File Type Size Mirrors
TC11_package_CROHME2019.zip
Zip file with data, tools and papers
other 364 MB Mirror 1

Description

This package provides training and test data from the competitions CROHME 2011, 2012, 2013, 2014, 2016 and 2019.

Dataset Information

This package bundles the CROHME training and test data accumulated across several editions of the competition together with the typeset formula detection (TDF) extension introduced in the 2019 edition.

Ground Truth

Math expression for online and off handwriting

The ground-truth is available in INKML format (with latex string and mathml structure), in Stroke Label Graph (SLG, associating stroke to ground-truth) and Object Layout Graph (symbol layout tree independent of the strokes). These ground-truth allows training and evaluation for on-line and off-line recognition tasks.

Typeset Formula Detection

Using the ground-truth from the GTDB datasets, the math expressions are located in a set of scientific documents.

Research Tasks

Online Handwritten Formula Recognition

For the traditional task in CROHME, participants must convert a list of handwritten strokes captured as a list of polylines from a tablet or similar devices to a Symbol Layout Tree (SLT). This SLT captures the segmentation of strokes into symbols, symbol classification, and the spatial relationships between symbols. SLTs are represented using labeled directed graphs, so that all segmentation, classification, and relationship (parsing) errors can be automatically identified and compiled using tools developed for CROHME (CROHMELib and LgEval).

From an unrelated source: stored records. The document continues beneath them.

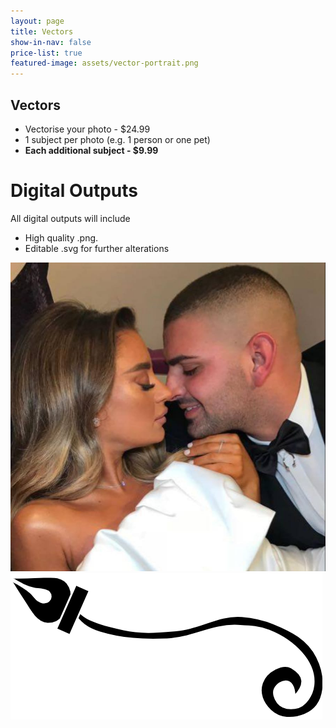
 ```yaml
---
layout: page
title: Vectors
show-in-nav: false
price-list: true
featured-image: assets/vector-portrait.png
---
```


## Vectors

- Vectorise your photo - $24.99
- 1 subject per photo (e.g. 1 person or one pet)
- **Each additional subject - $9.99**

# Digital Outputs
All digital outputs will include

- High quality .png.
- Editable .svg for further alterations

![photo portrait before vectorising](/assets/photo-portrait.png)
![divider](/assets/divider-left.png)
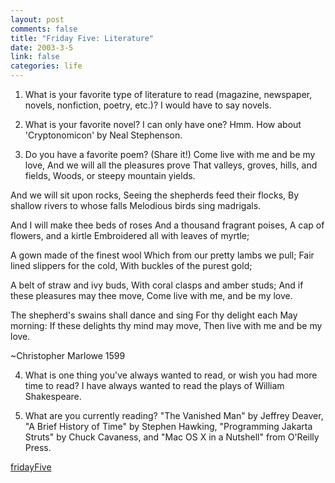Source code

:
```yaml
--- 
layout: post
comments: false
title: "Friday Five: Literature"
date: 2003-3-5
link: false
categories: life
---
```

1. What is your favorite type of literature to read (magazine, newspaper, novels, nonfiction, poetry, etc.)?
I would have to say novels.

2. What is your favorite novel?
I can only have one? Hmm. How about 'Cryptonomicon' by Neal Stephenson.

3. Do you have a favorite poem?  (Share it!)
Come live with me and be my love,
And we will all the pleasures prove
That valleys, groves, hills, and fields,
Woods, or steepy mountain yields.

And we will sit upon rocks,
Seeing the shepherds feed their flocks,
By shallow rivers to whose falls
Melodious birds sing madrigals.

And I will make thee beds of roses
And a thousand fragrant poises,
A cap of flowers, and a kirtle
Embroidered all with leaves of myrtle;

A gown made of the finest wool
Which from our pretty lambs we pull;
Fair lined slippers for the cold,
With buckles of the purest gold;

A belt of straw and ivy buds,
With coral clasps and amber studs;
And if these pleasures may thee move,
Come live with me, and be my love.

The shepherd's swains shall dance and sing
For thy delight each May morning:
If these delights thy mind may move,
Then live with me and be my love.

~Christopher Marlowe 1599


4. What is one thing you've always wanted to read, or wish you had more time to read?
I have always wanted to read the plays of William Shakespeare.

5. What are you currently reading?
"The Vanished Man" by Jeffrey Deaver, "A Brief History of Time" by Stephen Hawking, "Programming Jakarta Struts" by Chuck Cavaness, and "Mac OS X in a Nutshell" from O'Reilly Press.

<a href="http://fridayfive.org" target="_blank">fridayFive</a>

Offline Handwritten Formula Recognition

For offline recognition of handwritten inputs, we render images from the (x,y) points in the CROHME InkML files. As in the previous task, for a given test image, participating systems must produce one .lg file.

Detection of Formulas in Document Pages

In this task, for a given document page, participating systems identify the location of formulas using bounding boxes. Evaluation is done by calculating the intersection over union (IoU) with the groundtruth annotations.